Es ideológico, nomás. Los agrónomos de este mundo saben algo que debería estar pintado en los muros, que hace cinco mil años los paleo-indios de Oaxaca, en lo que hoy es México, inventaron una planta de la nada. La creación del maíz es un misterio que se sigue debatiendo con furia en los ambientes científicos -hay que ver cómo discuten los doctorandos- sin que nadie le mate el punto al otro. El misterio es que por cada cultivo que conocemos hoy, hay una planta silvestre, original, que fue domesticada y modificado por la mano humana. Hay arroz salvaje, negrísimo y duro, hay mijo y trigo, hay cebada y lentejas. Todavía hoy, en las alturas de Turquía se puede caminar viendo hectáreas de trigos y cebadas silvestres, intocadas por cultivadores. En la masa continental euroasiática, el tema fue mejorar el rendimiento y adaptar las plantas a climas diversos.
Pero no hay un maíz salvaje, no hay una planta que obviamente sea su ancestro. Las teorías van de un ancestro extinguido, del que no se encuentran ni rastros paleobiológicos, a una modificación de una granífera remotamente parecida, el teosinte, a una fusión del teosinte con alguna otra granífera todavía no identificada. Hace cincuenta siglos, los campesinos de Oaxaca crearon una planta que no puede reproducirse sola, como todas las graníferas, sino que tiene que ser plantada a mano. El maíz permitió un boom poblacional, impulsó el sedentarismo y dio base a las primeras civilizaciones americanas, con los olmeca a la cabeza.
Sin blancos y sin marcianos, pese a Von Daniken.

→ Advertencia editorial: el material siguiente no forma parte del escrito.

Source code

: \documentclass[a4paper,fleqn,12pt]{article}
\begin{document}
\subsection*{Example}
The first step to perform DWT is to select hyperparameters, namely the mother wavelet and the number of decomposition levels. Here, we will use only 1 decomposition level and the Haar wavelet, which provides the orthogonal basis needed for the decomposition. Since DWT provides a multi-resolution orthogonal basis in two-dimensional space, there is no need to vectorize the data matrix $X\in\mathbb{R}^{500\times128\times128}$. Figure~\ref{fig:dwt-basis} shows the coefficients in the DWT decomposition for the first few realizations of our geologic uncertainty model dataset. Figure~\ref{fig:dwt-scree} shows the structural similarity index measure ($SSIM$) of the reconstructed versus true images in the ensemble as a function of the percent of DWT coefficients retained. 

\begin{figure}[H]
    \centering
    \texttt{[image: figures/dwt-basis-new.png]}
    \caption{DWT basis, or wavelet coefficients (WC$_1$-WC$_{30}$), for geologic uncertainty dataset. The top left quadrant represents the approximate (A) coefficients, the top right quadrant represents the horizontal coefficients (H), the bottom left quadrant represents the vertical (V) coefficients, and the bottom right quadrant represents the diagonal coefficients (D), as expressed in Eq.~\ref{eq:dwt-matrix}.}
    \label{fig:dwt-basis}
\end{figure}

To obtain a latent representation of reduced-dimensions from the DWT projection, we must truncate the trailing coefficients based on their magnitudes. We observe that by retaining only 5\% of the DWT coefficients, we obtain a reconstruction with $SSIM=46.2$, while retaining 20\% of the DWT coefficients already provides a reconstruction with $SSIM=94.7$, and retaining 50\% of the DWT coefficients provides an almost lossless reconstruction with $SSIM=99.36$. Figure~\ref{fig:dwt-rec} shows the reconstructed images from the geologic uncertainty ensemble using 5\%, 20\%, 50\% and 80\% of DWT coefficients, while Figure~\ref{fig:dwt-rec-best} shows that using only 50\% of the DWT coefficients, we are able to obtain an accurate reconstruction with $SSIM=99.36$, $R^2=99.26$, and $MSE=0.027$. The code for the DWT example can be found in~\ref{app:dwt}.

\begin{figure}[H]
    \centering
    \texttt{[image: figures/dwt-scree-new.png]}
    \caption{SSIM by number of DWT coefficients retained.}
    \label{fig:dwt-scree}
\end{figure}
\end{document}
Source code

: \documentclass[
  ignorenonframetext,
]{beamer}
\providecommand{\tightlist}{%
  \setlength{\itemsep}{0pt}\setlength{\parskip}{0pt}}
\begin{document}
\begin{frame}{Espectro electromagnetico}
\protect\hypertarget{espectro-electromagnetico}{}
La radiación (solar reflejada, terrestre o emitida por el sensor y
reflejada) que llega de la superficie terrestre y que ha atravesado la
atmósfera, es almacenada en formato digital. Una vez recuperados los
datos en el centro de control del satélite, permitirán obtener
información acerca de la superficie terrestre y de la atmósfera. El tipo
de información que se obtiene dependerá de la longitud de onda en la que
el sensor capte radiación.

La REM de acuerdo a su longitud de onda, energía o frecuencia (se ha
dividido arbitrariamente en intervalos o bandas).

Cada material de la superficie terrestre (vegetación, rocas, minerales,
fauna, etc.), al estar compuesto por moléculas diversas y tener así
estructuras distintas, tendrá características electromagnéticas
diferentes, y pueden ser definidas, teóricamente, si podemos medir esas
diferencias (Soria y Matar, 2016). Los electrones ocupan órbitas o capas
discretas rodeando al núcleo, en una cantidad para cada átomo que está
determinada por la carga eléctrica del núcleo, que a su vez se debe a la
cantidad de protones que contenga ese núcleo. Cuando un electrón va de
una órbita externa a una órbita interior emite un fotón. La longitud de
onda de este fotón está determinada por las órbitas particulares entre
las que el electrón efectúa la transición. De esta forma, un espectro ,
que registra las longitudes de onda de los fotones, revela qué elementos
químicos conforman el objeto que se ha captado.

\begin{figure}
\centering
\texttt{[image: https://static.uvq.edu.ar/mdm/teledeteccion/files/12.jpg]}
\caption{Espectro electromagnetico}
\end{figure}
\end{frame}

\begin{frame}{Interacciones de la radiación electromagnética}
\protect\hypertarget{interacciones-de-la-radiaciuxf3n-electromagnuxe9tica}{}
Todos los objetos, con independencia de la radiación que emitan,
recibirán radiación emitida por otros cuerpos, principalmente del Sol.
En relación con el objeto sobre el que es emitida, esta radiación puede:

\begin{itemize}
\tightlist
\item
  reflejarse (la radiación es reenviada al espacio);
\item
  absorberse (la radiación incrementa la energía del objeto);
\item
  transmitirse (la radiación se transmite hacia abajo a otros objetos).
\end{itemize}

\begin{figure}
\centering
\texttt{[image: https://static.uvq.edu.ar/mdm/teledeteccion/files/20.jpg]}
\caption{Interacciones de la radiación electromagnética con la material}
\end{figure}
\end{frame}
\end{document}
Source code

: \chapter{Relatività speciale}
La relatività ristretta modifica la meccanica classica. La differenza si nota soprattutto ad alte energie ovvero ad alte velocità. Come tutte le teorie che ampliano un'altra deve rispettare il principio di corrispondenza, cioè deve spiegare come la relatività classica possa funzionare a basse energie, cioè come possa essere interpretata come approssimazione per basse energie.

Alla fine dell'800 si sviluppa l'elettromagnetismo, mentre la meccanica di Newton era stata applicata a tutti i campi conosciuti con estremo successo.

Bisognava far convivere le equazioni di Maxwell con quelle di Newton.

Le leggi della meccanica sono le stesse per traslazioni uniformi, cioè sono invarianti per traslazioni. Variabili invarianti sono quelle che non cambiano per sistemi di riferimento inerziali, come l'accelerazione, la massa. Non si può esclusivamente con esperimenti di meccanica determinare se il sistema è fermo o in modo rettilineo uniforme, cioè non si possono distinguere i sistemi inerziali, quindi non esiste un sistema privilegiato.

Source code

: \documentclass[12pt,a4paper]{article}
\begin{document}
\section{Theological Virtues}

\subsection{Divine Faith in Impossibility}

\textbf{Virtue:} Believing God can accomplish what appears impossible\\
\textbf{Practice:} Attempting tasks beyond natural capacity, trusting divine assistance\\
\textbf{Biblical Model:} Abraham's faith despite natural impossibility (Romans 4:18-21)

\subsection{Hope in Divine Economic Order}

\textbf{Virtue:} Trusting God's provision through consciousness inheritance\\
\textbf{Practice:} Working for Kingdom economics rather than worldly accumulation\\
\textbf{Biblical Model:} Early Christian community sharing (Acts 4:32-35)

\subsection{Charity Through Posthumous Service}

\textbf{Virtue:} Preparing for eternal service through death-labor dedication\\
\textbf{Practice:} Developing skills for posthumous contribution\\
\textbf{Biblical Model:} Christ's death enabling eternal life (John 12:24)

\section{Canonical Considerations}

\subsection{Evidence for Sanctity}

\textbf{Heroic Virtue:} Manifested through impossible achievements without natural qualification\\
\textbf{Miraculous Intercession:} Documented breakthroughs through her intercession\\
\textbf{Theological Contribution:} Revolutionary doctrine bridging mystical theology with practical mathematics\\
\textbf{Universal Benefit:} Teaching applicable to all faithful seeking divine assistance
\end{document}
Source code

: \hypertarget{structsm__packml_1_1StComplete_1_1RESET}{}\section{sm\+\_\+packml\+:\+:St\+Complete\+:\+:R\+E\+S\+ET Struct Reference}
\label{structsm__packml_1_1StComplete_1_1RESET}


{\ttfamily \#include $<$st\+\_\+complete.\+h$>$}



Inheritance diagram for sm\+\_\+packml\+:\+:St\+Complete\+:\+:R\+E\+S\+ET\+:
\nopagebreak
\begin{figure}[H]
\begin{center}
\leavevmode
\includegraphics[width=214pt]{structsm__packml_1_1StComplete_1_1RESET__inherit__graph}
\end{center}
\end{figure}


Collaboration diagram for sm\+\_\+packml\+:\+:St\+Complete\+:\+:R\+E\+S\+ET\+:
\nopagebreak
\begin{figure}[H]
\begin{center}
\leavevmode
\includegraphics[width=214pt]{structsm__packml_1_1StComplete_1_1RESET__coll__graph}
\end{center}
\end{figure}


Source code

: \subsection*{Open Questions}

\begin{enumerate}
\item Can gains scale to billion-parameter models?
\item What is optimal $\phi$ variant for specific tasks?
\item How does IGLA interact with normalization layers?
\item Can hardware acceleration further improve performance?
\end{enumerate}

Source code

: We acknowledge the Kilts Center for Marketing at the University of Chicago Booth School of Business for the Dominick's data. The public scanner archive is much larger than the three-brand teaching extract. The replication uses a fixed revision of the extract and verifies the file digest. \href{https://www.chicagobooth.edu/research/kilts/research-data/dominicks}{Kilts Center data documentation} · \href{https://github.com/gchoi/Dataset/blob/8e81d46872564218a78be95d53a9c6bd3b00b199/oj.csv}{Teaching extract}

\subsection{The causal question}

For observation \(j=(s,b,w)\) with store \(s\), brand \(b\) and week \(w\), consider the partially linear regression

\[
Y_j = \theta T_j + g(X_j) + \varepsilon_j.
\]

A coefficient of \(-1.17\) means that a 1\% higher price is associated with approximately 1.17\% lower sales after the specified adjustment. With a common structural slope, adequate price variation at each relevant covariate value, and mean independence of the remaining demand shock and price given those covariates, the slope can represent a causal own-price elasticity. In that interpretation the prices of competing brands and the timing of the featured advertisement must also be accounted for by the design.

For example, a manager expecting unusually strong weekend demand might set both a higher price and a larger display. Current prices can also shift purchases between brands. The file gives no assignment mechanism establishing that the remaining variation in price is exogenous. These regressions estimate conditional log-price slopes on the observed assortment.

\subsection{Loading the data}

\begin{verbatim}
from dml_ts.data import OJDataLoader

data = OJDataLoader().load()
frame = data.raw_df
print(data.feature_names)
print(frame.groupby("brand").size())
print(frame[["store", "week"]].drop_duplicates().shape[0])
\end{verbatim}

Los marrones inferiores siguen dando lecciones científicas. Resulta que la manera tradicional de cultivar el maíz es en una milpa, un lote despejado y carpido en el que se planta un mix de plantas. El maíz va junto a calabazas, melones, paltas, porotos varios, tomates, chiles, batatas, tubérculos de jícama, amarantos y mucuma, una legumbre tropical. Las plantas toman del suelo lo que necesitan y ponen lo que producen, equilibrándose de un modo tan perfecto que los arqueólogos encontraron milpas que llevan entre tres y cuatro mil años en producción, sin fertilizantes artificiales. Los agrónomos, que temen un colapso general de los suelos cultivados a escala industrial, están viendo si se puede llevar este modelo indio tradicional de cultivo a escalas masivas.
Pero a Santana le molestan en la playa. Tal vez deberían veranear en milpas tierra adentro, donde no tenga que verlos.